Libro II "ERIN GO BRACH". Capítulo IX


Quince de abril de 1810 (Anno Domini). A las afueras de Chiclana de la Frontera.

-Esto es una locura- musitó Will Pendlebury desde nuestro improvisado abrigo, en un pequeño pinar, a la vista de la extensión de caños y marismas que nos separaba de La Isla.

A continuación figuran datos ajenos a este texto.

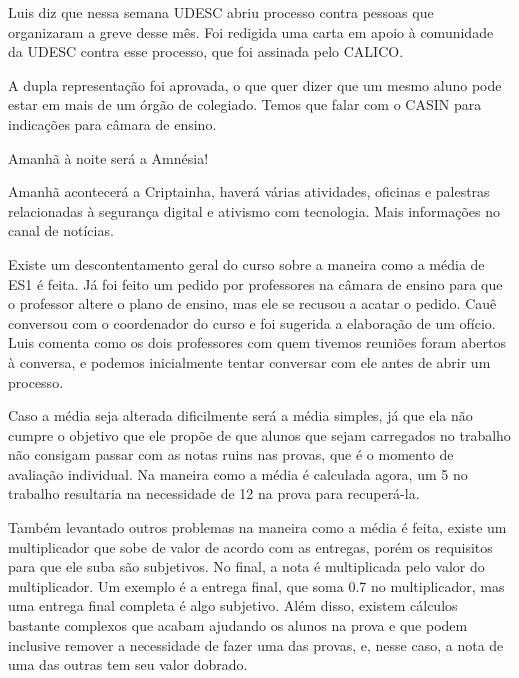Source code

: \documentclass{ata-calico}
\begin{document}
\maketitle

\itemize
\item Luis diz que nessa semana UDESC abriu processo contra pessoas que organizaram a greve desse mês. Foi redigida uma carta em apoio à comunidade da UDESC contra esse processo, que foi assinada pelo CALICO.

\item A dupla representação foi aprovada, o que quer dizer que um mesmo aluno pode estar em mais de um órgão de colegiado. Temos que falar com o CASIN para indicações para câmara de ensino.

\item Amanhã à noite será a Amnésia!

\item Amanhã acontecerá a Criptainha, haverá várias atividades, oficinas e palestras relacionadas à segurança digital e ativismo com tecnologia. Mais informações no canal de notícias.

Existe um descontentamento geral do curso sobre a maneira como a média de ES1 é feita. Já foi feito um pedido por professores na câmara de ensino para que o professor altere o plano de ensino, mas ele se recusou a acatar o pedido. Cauê conversou com o coordenador do curso e foi sugerida a elaboração de um ofício. Luis comenta como os dois professores com quem tivemos reuniões foram abertos à conversa, e podemos inicialmente tentar conversar com ele antes de abrir um processo.

Caso a média seja alterada dificilmente será a média simples, já que ela não cumpre o objetivo que ele propõe de que alunos que sejam carregados no trabalho não consigam passar com as notas ruins nas provas, que é o momento de avaliação individual. Na maneira como a média é calculada agora, um 5 no trabalho resultaria na necessidade de 12 na prova para recuperá-la.

Também levantado outros problemas na maneira como a média é feita, existe um multiplicador que sobe de valor de acordo com as entregas, porém os requisitos para que ele suba são subjetivos. No final, a nota é multiplicada pelo valor do multiplicador. Um exemplo é a entrega final, que soma 0.7 no multiplicador, mas uma entrega final completa é algo subjetivo. Além disso, existem cálculos bastante complexos que acabam ajudando os alunos na prova e que podem inclusive remover a necessidade de fazer uma das provas, e, nesse caso, a nota de uma das outras tem seu valor dobrado.
\end{document}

Asentí en silencio pues, en efecto, no se me ocurría nada que decir en contra. La perspectiva de cruzar aquél laberinto de ciénagas, sorteando las posiciones francesas, se me antojaba una tarea de titanes.

Me volví hacia Galván y García quienes, en silencio, nos miraban.

-¿Hay alguna posibilidad real de cruzar esto?-dije.

-Sí que la hay-respondió Galván. -Yo y aquí Dionisio lo hemos hecho muchas veces-añadió señalando al hombre que ya nos acompañara tras nuestra acción de Casas Viejas.

Pendlebury intervino entonces tratando de imprimir firmeza a sus palabras.

-¿Y no podría cruzar uno de ustedes y pedir ayuda? Podrían enviar un destacamento a rescatarnos...

Galván y García cruzaron una mirada. Después este último tradujo al guerrillero y, seguidamente, respondió con tono quedo:

-Si su gente juzga que un bergantín es demasiado valioso para arriesgarlo por nosotros, no crea que la Real Armada pensará de manera diferente si tiene que jugarse una cañonera y una dotación de infantes.

-No hay alternativa, me parece-dije. -O eso o el cautiverio.

-Para los que llevamos uniforme sí-añadió García.-Para ellos-agregó señalando a Galván y a Dionisio- sería la muerte.
Pendlebury suspiró entre abrumado por lo que, como oficial al mando, tenía de responsabilidad por la vida de doce hombres, amén de la suya propia; y agotado por la marcha nocturna que nos había llevado hasta donde nos encontrábamos ahora.

 En el ínterin, patrullas de dragones franceses recorrían la comarca junto a milicias locales que, como los que habíamos encontrado en Casas Viejas, luchaban contra nosotros y los españoles leales, junto a los franceses. No había, realmente, más que afrontar lo que, sin ninguna duda, era una temeridad.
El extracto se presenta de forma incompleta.